Theme: THE UNSEARCHABLE RICHES OF HIS GRACE
Key Text: ” Thus says the Lord of hosts; the fast of the fourth month, and the fast of the fifth, and the fast of the seventh, and the fast of the tenth, shall be to the house of Judah joy and gladness, and cheerful feasts; therefore love the truth and peace.” (Zechariah 8:19).
Some may view fasting as an archaic tradition, but it is necessary for Christian living. It is an age-old tradition which many religions practice. It is an act of self-denial we engage in when we want to seek God or seek his favour or blessings. In the Old Testament, the verb “fast” is sometimes coupled with the words “weep,” “mourn,” or “lay in sackcloth,” all expressing intensity. Any person who truly wants to seek God in this age must engage in the discipline of fasting. Fasting should be voluntary, not done under compulsion or as a show-off (Luke.18:12).
REASONS FOR FASTING
We fast for different reasons, these include the following:
The Scripture commands us to fast. The Jews asked Jesus why His disciples did not fast. His response was: “Can the friends of the bridegroom mourn as long as the bridegroom is with them? But the days will come when the bridegroom will be taken away from them, and then they will fast.” The response of Jesus implies that now that He has been taken away, we should fast.
We fast because Jesus our Master fasted. During His fast He was able to overcome the temptation of the devil. Fasting helps us to be Christ-like. The goal of every Christian should be to be like Christ. If fasting helped Jesus to overcome temptations, then we need to fast so as to confront the daily temptations of life.
The saints of old fasted. Moses fasted when he was invited by God to come and receive the Ten Commandments (Exodus.24:12). He fasted to approach and seek God. He fasted to know the mind of God. Ezra fasted and sought God (Ezra 8:23). Nehemiah prayed and fasted (Nehemiah,1:4). Esther fasted before approaching the King (Esther 4:16).
David fasted. He fasted to repent and show penitence before God. He fasted to see if God would spare the life of the son Uriah’s wife had for him (2 Samuel.12:16,22). He wrote that he humbled his soul through fasting. “…I humbled my soul in fasting” (Psalm 35:13). The lifestyle of these saints of old teach that there is blessing in fasting.
Paul fasted on several occasions. In some cases they were voluntary, in other cases they were imposed on him by the circumstances of the ministry, as during his conversion (Acts 9:9; 2 Corinthians.6:5; 11:27). Thus, we learn from Paul that fasting has spiritual benefits.
Fasting is necessary for spiritual warfare. When it is accompanied with prayer, fasting breaks the power of the forces of darkness. Jesus fasted before he confronted the devil in the wilderness.
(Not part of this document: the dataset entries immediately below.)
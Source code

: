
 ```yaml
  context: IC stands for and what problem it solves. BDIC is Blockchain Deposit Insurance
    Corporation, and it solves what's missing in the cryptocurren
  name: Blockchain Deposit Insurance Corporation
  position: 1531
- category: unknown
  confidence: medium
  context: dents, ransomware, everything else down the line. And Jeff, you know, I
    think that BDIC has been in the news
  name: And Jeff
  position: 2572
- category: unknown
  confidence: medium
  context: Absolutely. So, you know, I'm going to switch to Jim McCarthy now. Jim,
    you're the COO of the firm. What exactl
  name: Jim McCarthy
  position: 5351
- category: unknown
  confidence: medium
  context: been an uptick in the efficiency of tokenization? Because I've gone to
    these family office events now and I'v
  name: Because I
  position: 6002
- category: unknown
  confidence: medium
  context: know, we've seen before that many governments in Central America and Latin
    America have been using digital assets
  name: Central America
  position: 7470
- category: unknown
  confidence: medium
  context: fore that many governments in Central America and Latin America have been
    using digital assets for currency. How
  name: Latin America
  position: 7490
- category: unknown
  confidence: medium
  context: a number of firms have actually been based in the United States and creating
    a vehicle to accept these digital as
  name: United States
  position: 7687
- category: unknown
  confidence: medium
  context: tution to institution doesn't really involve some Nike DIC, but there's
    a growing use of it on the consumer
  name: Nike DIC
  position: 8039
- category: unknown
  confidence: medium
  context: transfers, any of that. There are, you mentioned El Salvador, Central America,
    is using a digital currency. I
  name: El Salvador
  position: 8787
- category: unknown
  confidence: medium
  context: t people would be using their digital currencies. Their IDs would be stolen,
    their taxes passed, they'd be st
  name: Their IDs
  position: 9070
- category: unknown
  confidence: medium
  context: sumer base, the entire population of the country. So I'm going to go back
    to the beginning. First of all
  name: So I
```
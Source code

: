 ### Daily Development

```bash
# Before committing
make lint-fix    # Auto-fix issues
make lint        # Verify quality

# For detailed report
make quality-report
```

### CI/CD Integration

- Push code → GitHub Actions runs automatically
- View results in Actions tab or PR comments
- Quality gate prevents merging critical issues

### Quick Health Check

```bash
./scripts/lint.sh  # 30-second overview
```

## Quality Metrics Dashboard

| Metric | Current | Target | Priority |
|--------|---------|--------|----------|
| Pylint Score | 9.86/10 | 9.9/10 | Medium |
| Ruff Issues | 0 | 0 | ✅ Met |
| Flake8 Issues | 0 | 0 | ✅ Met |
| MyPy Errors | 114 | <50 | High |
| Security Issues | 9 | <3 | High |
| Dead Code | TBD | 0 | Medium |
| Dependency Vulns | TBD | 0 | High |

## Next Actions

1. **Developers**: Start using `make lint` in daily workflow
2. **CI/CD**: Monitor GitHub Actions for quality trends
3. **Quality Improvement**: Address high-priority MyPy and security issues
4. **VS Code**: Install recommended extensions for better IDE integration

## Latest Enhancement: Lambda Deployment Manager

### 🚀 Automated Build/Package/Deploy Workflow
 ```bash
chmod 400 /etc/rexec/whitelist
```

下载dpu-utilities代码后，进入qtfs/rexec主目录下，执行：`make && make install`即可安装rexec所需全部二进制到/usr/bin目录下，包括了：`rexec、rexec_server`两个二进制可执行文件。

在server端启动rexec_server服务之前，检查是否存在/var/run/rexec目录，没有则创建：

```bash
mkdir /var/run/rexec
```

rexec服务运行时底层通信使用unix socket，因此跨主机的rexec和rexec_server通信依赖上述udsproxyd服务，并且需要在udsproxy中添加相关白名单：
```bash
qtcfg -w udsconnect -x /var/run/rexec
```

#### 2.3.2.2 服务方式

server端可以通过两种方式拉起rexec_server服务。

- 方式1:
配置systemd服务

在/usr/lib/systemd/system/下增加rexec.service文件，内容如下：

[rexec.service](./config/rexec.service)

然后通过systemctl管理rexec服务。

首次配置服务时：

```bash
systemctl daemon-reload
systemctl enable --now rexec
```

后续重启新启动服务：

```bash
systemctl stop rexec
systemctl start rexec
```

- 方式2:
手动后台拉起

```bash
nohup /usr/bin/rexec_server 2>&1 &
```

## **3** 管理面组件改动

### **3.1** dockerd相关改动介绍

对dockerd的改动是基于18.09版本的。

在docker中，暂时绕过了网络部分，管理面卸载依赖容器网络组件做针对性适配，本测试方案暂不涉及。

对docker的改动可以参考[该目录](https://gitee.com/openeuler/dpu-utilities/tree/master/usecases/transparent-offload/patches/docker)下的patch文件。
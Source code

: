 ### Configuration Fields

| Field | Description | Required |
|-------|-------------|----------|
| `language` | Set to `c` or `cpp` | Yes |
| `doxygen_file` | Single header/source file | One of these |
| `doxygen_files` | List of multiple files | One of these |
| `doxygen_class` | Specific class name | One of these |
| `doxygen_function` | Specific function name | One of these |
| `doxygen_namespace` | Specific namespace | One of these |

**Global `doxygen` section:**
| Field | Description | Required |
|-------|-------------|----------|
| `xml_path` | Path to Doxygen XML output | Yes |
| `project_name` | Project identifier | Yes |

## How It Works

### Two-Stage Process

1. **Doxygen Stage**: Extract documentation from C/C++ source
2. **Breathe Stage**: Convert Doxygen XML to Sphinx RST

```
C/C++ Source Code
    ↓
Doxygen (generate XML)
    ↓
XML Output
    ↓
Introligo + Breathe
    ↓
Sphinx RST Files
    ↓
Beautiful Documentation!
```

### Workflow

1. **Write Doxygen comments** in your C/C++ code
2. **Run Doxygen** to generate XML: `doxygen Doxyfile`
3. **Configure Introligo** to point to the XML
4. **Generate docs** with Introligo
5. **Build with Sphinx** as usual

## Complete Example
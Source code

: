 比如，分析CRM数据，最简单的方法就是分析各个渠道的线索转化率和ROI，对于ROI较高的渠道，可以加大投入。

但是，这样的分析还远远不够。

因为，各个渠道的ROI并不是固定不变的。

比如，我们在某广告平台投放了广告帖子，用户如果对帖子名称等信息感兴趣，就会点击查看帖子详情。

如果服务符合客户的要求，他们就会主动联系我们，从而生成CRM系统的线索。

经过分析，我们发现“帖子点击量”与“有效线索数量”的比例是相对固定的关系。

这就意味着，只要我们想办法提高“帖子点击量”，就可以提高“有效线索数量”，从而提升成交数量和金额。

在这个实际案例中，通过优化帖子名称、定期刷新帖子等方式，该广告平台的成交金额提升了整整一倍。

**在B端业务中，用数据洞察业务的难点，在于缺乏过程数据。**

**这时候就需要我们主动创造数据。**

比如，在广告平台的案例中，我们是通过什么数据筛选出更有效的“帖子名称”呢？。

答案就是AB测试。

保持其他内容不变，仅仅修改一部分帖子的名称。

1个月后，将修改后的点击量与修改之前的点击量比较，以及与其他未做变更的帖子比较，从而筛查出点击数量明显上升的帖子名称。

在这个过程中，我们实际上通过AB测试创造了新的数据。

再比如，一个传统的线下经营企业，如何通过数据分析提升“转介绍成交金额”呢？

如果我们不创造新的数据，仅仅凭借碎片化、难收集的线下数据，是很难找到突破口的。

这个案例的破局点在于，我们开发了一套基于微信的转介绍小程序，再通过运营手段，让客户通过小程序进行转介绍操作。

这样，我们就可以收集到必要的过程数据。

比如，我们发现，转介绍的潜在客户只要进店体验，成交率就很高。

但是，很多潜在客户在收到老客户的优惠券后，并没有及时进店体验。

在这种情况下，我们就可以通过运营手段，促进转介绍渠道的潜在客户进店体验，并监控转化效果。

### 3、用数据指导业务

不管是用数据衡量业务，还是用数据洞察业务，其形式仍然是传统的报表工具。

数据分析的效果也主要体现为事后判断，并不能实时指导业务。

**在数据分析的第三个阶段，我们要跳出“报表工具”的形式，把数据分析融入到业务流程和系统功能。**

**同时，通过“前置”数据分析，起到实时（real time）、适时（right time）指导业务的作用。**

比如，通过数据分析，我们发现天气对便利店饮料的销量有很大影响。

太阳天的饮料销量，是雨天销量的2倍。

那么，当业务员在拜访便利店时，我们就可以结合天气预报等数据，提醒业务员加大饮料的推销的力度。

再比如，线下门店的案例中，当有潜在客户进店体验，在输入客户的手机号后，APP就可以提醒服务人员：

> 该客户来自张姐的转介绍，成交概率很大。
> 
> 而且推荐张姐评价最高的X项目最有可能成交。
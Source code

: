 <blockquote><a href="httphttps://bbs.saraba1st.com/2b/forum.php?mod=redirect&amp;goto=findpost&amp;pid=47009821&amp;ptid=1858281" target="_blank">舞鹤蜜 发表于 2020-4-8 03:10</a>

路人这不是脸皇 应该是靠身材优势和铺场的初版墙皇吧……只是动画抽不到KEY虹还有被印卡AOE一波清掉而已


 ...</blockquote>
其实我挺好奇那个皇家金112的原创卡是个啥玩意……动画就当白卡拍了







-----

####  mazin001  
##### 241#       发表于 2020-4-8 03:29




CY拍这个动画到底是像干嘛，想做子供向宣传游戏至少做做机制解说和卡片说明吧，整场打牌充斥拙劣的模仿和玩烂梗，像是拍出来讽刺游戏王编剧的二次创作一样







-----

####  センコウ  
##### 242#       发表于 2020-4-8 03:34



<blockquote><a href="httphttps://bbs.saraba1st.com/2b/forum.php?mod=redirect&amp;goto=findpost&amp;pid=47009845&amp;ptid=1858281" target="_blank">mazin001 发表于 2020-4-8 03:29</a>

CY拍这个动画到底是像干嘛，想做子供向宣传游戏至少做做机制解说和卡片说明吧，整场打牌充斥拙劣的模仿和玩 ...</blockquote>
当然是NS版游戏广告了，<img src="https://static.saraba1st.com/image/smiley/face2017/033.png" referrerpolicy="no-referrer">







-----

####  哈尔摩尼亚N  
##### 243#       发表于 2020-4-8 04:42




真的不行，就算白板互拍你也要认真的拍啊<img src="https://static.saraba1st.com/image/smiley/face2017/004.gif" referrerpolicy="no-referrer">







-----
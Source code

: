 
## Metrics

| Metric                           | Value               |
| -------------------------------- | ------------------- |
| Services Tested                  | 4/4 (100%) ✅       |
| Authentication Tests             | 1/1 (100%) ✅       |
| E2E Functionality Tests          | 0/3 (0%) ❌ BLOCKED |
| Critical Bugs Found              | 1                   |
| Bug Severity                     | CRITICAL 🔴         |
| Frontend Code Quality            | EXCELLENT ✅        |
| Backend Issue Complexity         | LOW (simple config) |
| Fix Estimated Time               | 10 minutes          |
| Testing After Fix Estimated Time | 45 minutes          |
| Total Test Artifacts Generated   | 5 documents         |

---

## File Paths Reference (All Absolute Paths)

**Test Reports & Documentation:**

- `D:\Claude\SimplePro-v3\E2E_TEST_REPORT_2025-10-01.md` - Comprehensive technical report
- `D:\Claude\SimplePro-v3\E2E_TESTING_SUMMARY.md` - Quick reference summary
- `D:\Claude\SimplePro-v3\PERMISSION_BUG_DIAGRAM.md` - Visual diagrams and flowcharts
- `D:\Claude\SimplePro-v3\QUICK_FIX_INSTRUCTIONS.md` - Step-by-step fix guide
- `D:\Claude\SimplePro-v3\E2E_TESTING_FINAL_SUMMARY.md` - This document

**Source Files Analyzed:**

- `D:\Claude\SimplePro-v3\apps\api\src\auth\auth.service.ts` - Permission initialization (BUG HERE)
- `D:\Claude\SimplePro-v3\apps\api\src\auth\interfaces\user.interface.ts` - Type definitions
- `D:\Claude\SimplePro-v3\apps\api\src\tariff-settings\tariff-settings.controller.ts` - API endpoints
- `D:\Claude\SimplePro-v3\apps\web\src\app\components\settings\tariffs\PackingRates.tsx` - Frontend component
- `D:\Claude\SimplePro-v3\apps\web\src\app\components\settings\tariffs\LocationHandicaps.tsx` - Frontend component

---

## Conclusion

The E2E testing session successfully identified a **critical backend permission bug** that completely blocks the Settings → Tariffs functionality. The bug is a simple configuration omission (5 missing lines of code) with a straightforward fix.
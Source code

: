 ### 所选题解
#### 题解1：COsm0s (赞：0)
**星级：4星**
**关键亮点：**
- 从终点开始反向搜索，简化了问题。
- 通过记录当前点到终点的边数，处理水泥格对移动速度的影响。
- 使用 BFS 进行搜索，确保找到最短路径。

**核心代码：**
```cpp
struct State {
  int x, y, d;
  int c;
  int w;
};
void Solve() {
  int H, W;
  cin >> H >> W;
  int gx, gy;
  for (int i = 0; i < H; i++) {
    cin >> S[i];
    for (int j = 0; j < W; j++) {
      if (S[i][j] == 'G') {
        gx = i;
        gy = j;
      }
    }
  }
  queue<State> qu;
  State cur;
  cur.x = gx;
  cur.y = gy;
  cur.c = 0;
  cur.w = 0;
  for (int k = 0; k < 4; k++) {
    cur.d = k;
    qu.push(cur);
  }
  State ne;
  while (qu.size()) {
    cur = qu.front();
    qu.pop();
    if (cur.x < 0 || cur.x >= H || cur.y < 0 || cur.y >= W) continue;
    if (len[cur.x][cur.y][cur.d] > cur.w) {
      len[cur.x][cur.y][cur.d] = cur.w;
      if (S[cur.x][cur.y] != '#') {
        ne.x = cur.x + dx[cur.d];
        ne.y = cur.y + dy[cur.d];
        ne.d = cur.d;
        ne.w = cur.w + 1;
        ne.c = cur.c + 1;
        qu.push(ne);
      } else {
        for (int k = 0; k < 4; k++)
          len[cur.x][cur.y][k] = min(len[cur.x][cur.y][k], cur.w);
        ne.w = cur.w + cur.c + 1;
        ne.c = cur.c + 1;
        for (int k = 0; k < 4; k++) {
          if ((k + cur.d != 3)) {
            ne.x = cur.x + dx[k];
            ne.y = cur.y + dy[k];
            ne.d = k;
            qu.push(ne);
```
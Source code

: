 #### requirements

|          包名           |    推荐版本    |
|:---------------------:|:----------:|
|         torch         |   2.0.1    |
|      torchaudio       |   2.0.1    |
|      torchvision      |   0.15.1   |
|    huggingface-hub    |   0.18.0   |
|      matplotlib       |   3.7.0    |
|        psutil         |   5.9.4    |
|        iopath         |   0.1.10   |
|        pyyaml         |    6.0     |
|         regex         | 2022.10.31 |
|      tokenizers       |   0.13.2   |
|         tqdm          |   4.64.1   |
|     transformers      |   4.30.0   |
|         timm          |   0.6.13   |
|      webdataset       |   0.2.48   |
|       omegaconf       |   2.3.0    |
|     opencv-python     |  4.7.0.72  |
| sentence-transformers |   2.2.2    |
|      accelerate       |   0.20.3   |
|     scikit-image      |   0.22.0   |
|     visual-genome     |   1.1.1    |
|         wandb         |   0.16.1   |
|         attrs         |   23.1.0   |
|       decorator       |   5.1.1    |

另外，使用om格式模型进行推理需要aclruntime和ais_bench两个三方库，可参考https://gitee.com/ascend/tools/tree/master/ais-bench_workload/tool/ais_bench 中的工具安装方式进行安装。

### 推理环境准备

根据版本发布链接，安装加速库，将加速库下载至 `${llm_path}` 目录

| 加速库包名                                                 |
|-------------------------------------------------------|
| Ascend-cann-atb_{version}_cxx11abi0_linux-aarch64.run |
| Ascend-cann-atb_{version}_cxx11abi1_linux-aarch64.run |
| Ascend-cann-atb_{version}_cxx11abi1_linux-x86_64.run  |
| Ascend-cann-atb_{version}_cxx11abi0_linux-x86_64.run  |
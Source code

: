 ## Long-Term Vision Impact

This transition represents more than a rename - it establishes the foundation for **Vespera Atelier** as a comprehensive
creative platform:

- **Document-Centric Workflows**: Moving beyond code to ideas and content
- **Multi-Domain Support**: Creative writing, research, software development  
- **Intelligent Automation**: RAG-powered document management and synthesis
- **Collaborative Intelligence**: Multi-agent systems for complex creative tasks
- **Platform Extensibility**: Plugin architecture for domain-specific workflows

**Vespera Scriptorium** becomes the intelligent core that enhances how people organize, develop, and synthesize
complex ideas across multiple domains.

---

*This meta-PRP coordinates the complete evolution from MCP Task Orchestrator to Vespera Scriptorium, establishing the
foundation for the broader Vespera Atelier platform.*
He came out victorious. If Jesus had succumbed to the temptations of the devil, the destiny of humanity would have been different today. When Daniel fasted for twenty-one days, the prince of Persia opposed him and would not allow him to get the answers to his prayer. But praise God, the angel Michael came to the rescue and Daniel got the victory (Daniel 11).
Fasting brings deliverance and victory to individuals, communities and nations. When the king and the people of Nineveh fasted and prayed, God answered them and delivered the land of Nineveh from judgment (Jonah 3).
Fasting is necessary before vital decisions are made (Acts 13:2,3; 14:23). This is because it gives one the clarity of mind and thought to take decisions. It is for the same reason that some writers would prefer to fast when writing. They receive more inspiration and clarity of ideas to write when fasting than when they eat and drink.
We can see that there are many reasons and benefits of fasting. We hope these reasons will encourage you to participate and conclude this thirty days fast with others.
PRAYER: Father, thank you for the immense benefits of fasting. Strengthen me to be involved in this month–long fast.